The first year of any business is a time full of surprises and making adaptations when conditions go from being theoretical to becoming concrete realities.
But there are surprises, and then there’s a global pandemic that hits the reset button on consumer habits basically overnight. However, as eCommerce infrastructure company CashDrop approaches its first birthday, CEO Ruben Flores-Martinez told PYMNTS in an interview that the pandemic has ended up being a massive tailwind for his firm.
“Obviously, the harder it hits outside, the more merchants are forced to think of online solutions, which leads them to kind of fork our way,” Flores-Martinez said. “And we feel a lot of responsibility to be 100 percent merchant-focused, with economics that are extremely sustainable so that everything we're doing empowers them to thrive in these toxic conditions. The virus has helped us diffuse our story, and it really just accelerated that adoption curve from 10 years to three months.”

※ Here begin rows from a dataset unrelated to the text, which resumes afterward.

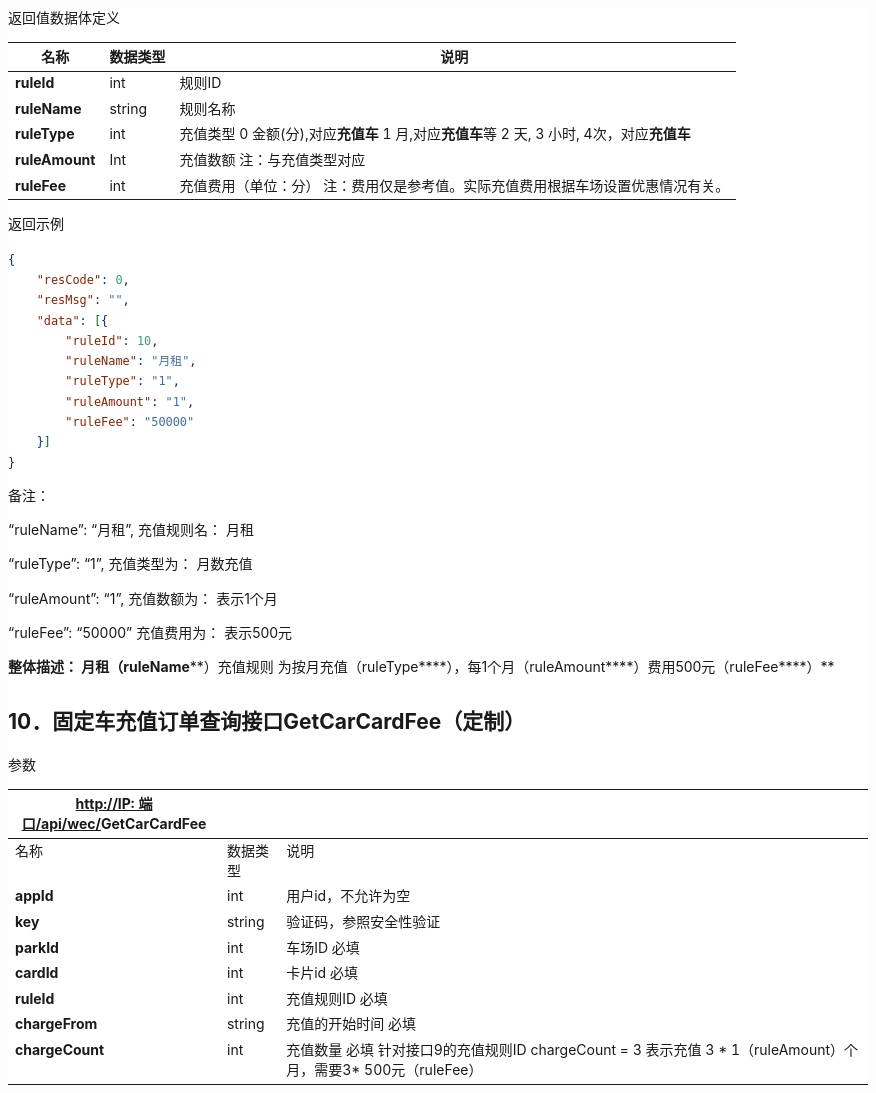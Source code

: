  

返回值数据体定义

| 名称           | 数据类型 | 说明                                                         |
| -------------- | -------- | ------------------------------------------------------------ |
| **ruleId**     | int      | 规则ID                                                       |
| **ruleName**   | string   | 规则名称                                                     |
| **ruleType**   | int      | 充值类型   0 金额(分),对应**充值车**   1 月,对应**充值车**等   2 天,   3 小时,   4次，对应**充值车** |
| **ruleAmount** | Int      | 充值数额    注：与充值类型对应                               |
| **ruleFee**    | int      | 充值费用（单位：分）   注：费用仅是参考值。实际充值费用根据车场设置优惠情况有关。 |

返回示例

```json
{
	"resCode": 0,
	"resMsg": "",
	"data": [{
		"ruleId": 10,
		"ruleName": "月租",
		"ruleType": "1",
		"ruleAmount": "1",
		"ruleFee": "50000"
	}]
}
```



备注：

“ruleName”: “月租”,                 充值规则名： 月租

“ruleType”: “1”,                          充值类型为： 月数充值

“ruleAmount”: “1”,                    充值数额为： 表示1个月

“ruleFee”: “50000”         充值费用为： 表示500元

 

**整体描述：  月租（ruleName****）充值规则 为按月充值（ruleType****），每1个月（ruleAmount****）费用500元（ruleFee****）**

 

 

## 10．固定车充值订单查询接口GetCarCardFee（定制）

 

参数

| [http://IP: 端口/api/wec/](http://XXX.XX.XX.XX:8099/webserviceforpay.asmx)GetCarCardFee |          |                                                              |
| ------------------------------------------------------------ | -------- | ------------------------------------------------------------ |
| 名称                                                         | 数据类型 | 说明                                                         |
| **appId**                                                    | int      | 用户id，不允许为空                                           |
| **key**                                                      | string   | 验证码，参照安全性验证                                       |
| **parkId**                                                   | int      | 车场ID 必填                                                  |
| **cardId**                                                   | int      | 卡片id 必填                                                  |
| **ruleId**                                                   | int      | 充值规则ID 必填                                              |
| **chargeFrom**                                               | string   | 充值的开始时间 必填                                          |
| **chargeCount**                                              | int      | 充值数量 必填   针对接口9的充值规则ID   chargeCount = 3 表示充值   3 * 1（ruleAmount）个月，需要3* 500元（ruleFee） |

He said CashDrop aims to help small- to medium-sized businesses (SMBs) in different ways from what others have done. For example, the company isn’t building a marketplace and has no desire to ever do so.
After all, there are plenty of other marketplaces out there, including those of Big Tech companies. Flores-Martinez said CashDrop’s goal isn’t to take on Amazon, Facebook, Uber Eats or Shopify with yet another marketplace whose app consumers have to download.
Instead, the goal “is to become an infrastructure company that can help merchants monetize their following and their customers where they already are,” he said.
“The precursor to a marketplace is the fact that every millennial [and] Gen Z is always on their phone scrolling through social media feeds,” he said. “We want to make it possible to monetize the customer’s attention right there, instead of having to dump [them] off to a different experience.”
Sidestepping The Big Online Marketplaces
Flores-Martinez said there are simply too many marketplaces out there these days, to an extent that eCommerce is becoming overly fragmented. That makes it hard for merchants to make a fast, digital pivot with the right offerings — and the right economics.
He said that what CashDrop hears over and over again from restaurants and retailers is that the roughly 30 percent commissions that big online marketplaces charge retailers hurt quite a lot.
So, CashDrop has done away with marketplaces and the commissions that marketplaces build their monetization strategies on. Instead, CashDrop’s merchants can download the company’s free app and set up accounts via a chat function called Cash Spot.
“They don't need to know how to code, they don't need to know how to design, they don't need to be very tech savvy,” Flores-Martinez said. “They just talk to Cash Spot, which is built to know everything for them.”
The app gives merchants a custom QR code and custom links to where they want their “drops” to be located, whether on a company’s own site or on social media channels. Merchants pick the places where they encounter their customers, then decide what menu of goods or services to place within the company’s content for customers to interact with.
CashDrop’s biggest source of traffic so far is Instagram. When customers see a merchant’s postings on Instagram, they also see a Cash Drop link that they can tap to get to the company’s sales menu.
Users can then easily place orders using a credit card or Apple Pay without ever leaving Instagram. CashDrop doesn't charge merchants for the service but makes its money by assessing consumers with a small convenience fee on their orders.
“We want to become that path of least resistance, to be able to say: ‘If you download this app, in 15 minutes, you're off and running. You'll have everything you need,’” Flores-Martinez said. “And [firms] will have what is needed without having to sacrifice 30 percent of their revenue to get it.”
An Expanding Landscape
CashDrop mainly works with restaurants right now, but the company designed its technology to work with all sorts of merchants, whether the product is a taco, a T-shirt, a ticket for a live event or an appointment for a consultation.
Since CashDrop’s first year was so unpredictable (to say the least), Flores-Martinez said he hesitates to make predictions for its second year in business. However, he said the company’s broad goal is growth, both in terms of verticals its serves and in terms of the company’s geographical range.
“We want CashDrop to become that platform that enables people all over the world to become entrepreneurs — to start that businesses they’ve always wanted to,” Flores-Martinez said.
He said CashDrop aims to “really facilitate people taking their business ideas from only being a side hustle into being a lifestyle.”